By Theresa Greenwell, International Science
Regular, good quality sleep is vital to overall health and well-being. Studies have shown that short duration and compromised sleep quality can lead to metabolic and cardiovascular diseases. Unfortunately, sleeping problems/disorders, obesity and cardiovascular issues are all prevalent in our society today.
Since sleep is a necessary component for good weight management, it seems only natural to look at how changing a person’s dietary habits for the better might also change that person’s sleep quality.
Several research studies have shown that protein rich meals or snacks can lead to a reduction in snacking, an increase in satiety, and over time, weight loss. Higher protein diets are often touted as the better choice for those who wish to lose fat mass while retaining or building lean muscle mass.
A recent study in the American Journal of Clinical Nutrition (2016) looked at the effect of a high protein diet on sleep and weight loss. This study, which lasted 16 weeks, had 44 overweight or obese participants that were separated into 2 groups. One group received a ‘normal’ protein level diet (0.8 gram per kg of weight), while the other received a ‘high’ protein diet (1.5 grams per kg). All protein was eaten came from foods sources such as beef, pork, soy, legumes and milk. During the study period, participants were asked to complete a survey every month of their sleep quality.

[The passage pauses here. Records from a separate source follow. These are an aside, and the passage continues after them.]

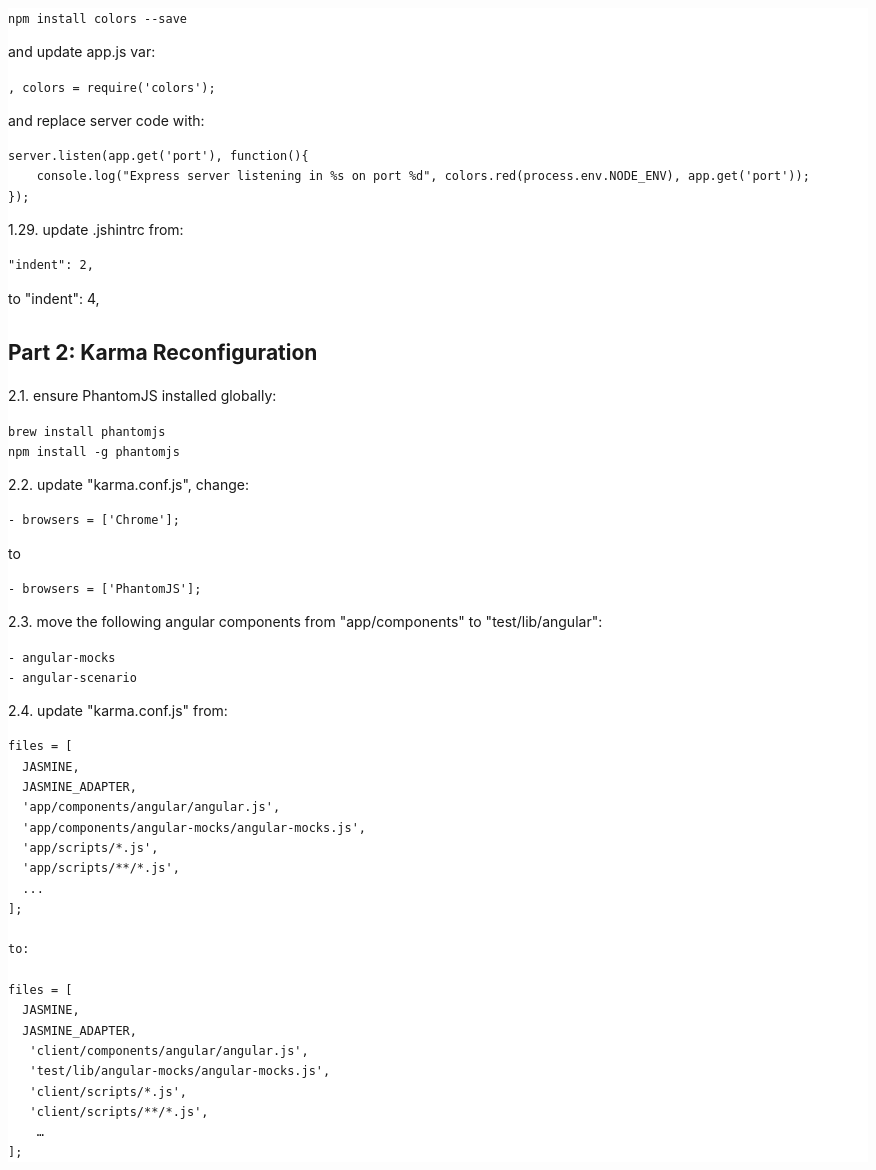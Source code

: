     npm install colors --save

and update app.js var:

    , colors = require('colors');

and replace server code with:

    server.listen(app.get('port'), function(){
        console.log("Express server listening in %s on port %d", colors.red(process.env.NODE_ENV), app.get('port'));
    });

1.29. update .jshintrc from:

    "indent": 2,

to
    "indent": 4,


## Part 2: Karma Reconfiguration

2.1. ensure PhantomJS installed globally:

    brew install phantomjs
    npm install -g phantomjs

2.2. update "karma.conf.js", change:

    - browsers = ['Chrome'];

to

    - browsers = ['PhantomJS'];

2.3. move the following angular components from "app/components" to "test/lib/angular":

    - angular-mocks
    - angular-scenario

2.4. update "karma.conf.js" from:

    files = [
      JASMINE,
      JASMINE_ADAPTER,
      'app/components/angular/angular.js',
      'app/components/angular-mocks/angular-mocks.js',
      'app/scripts/*.js',
      'app/scripts/**/*.js',
      ...
    ];

    to:

    files = [
      JASMINE,
      JASMINE_ADAPTER,
       'client/components/angular/angular.js',
       'test/lib/angular-mocks/angular-mocks.js',
       'client/scripts/*.js',
       'client/scripts/**/*.js',
        …
    ];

The results of the study revealed that the group receiving the higher-protein diet not only lost weight, they also had an impressive improvement in subjective sleep quality. The participants receiving the normal-protein diet had no significant changes in weight and sleep quality.
Though there is a need for continued research into how protein intake and sleep quality relate, this study appears to add to the growing list of positives that come from eating a high protein diet.
Source:
Purdue University. “Losing weight with a high-protein diet can help adults sleep better.” ScienceDaily. ScienceDaily, 24 March 2016. <www.sciencedaily.com/releases/2016/03/160324133028.htm>.